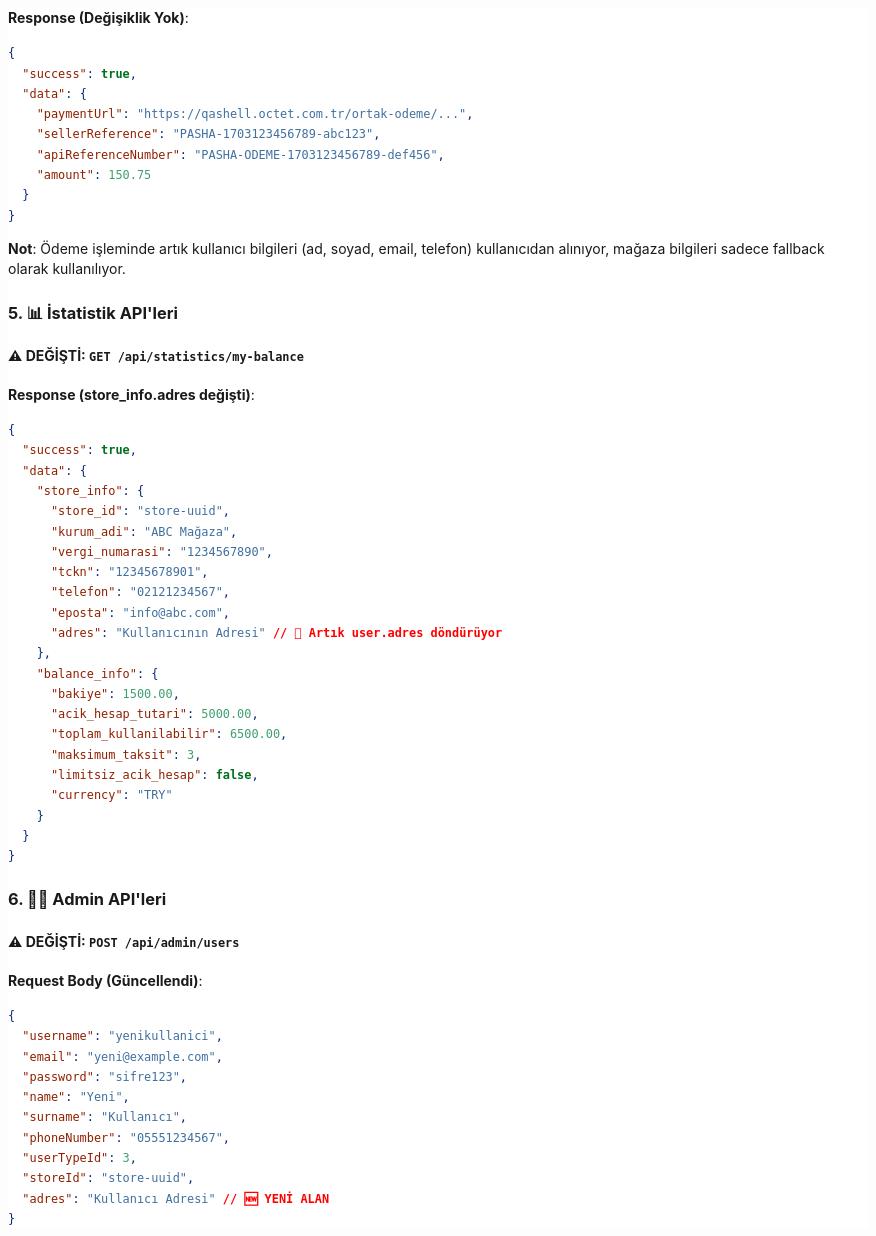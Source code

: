 **Response (Değişiklik Yok)**:
```json
{
  "success": true,
  "data": {
    "paymentUrl": "https://qashell.octet.com.tr/ortak-odeme/...",
    "sellerReference": "PASHA-1703123456789-abc123",
    "apiReferenceNumber": "PASHA-ODEME-1703123456789-def456",
    "amount": 150.75
  }
}
```

**Not**: Ödeme işleminde artık kullanıcı bilgileri (ad, soyad, email, telefon) kullanıcıdan alınıyor, mağaza bilgileri sadece fallback olarak kullanılıyor.

### 5. 📊 İstatistik API'leri

#### ⚠️ **DEĞİŞTİ**: `GET /api/statistics/my-balance`

**Response (store_info.adres değişti)**:
```json
{
  "success": true,
  "data": {
    "store_info": {
      "store_id": "store-uuid",
      "kurum_adi": "ABC Mağaza",
      "vergi_numarasi": "1234567890",
      "tckn": "12345678901",
      "telefon": "02121234567",
      "eposta": "info@abc.com",
      "adres": "Kullanıcının Adresi" // 🔄 Artık user.adres döndürüyor
    },
    "balance_info": {
      "bakiye": 1500.00,
      "acik_hesap_tutari": 5000.00,
      "toplam_kullanilabilir": 6500.00,
      "maksimum_taksit": 3,
      "limitsiz_acik_hesap": false,
      "currency": "TRY"
    }
  }
}
```

### 6. 👨‍💼 Admin API'leri

#### ⚠️ **DEĞİŞTİ**: `POST /api/admin/users`

**Request Body (Güncellendi)**:
```json
{
  "username": "yenikullanici",
  "email": "yeni@example.com", 
  "password": "sifre123",
  "name": "Yeni",
  "surname": "Kullanıcı",
  "phoneNumber": "05551234567",
  "userTypeId": 3,
  "storeId": "store-uuid",
  "adres": "Kullanıcı Adresi" // 🆕 YENİ ALAN
}
```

******************************

What to produce:
Return the lines of the data above in full and exactly, with no pictures.

Answer section:
Source code

: **Response (Değişiklik Yok)**:
```json
{
  "success": true,
  "data": {
    "paymentUrl": "https://qashell.octet.com.tr/ortak-odeme/...",
    "sellerReference": "PASHA-1703123456789-abc123",
    "apiReferenceNumber": "PASHA-ODEME-1703123456789-def456",
    "amount": 150.75
  }
}
```

**Not**: Ödeme işleminde artık kullanıcı bilgileri (ad, soyad, email, telefon) kullanıcıdan alınıyor, mağaza bilgileri sadece fallback olarak kullanılıyor.

### 5. 📊 İstatistik API'leri

#### ⚠️ **DEĞİŞTİ**: `GET /api/statistics/my-balance`

**Response (store_info.adres değişti)**:
```json
{
  "success": true,
  "data": {
    "store_info": {
      "store_id": "store-uuid",
      "kurum_adi": "ABC Mağaza",
      "vergi_numarasi": "1234567890",
      "tckn": "12345678901",
      "telefon": "02121234567",
      "eposta": "info@abc.com",
      "adres": "Kullanıcının Adresi" // 🔄 Artık user.adres döndürüyor
    },
    "balance_info": {
      "bakiye": 1500.00,
      "acik_hesap_tutari": 5000.00,
      "toplam_kullanilabilir": 6500.00,
      "maksimum_taksit": 3,
      "limitsiz_acik_hesap": false,
      "currency": "TRY"
    }
  }
}
```

### 6. 👨‍💼 Admin API'leri

#### ⚠️ **DEĞİŞTİ**: `POST /api/admin/users`

**Request Body (Güncellendi)**:
```json
{
  "username": "yenikullanici",
  "email": "yeni@example.com", 
  "password": "sifre123",
  "name": "Yeni",
  "surname": "Kullanıcı",
  "phoneNumber": "05551234567",
  "userTypeId": 3,
  "storeId": "store-uuid",
  "adres": "Kullanıcı Adresi" // 🆕 YENİ ALAN
}
```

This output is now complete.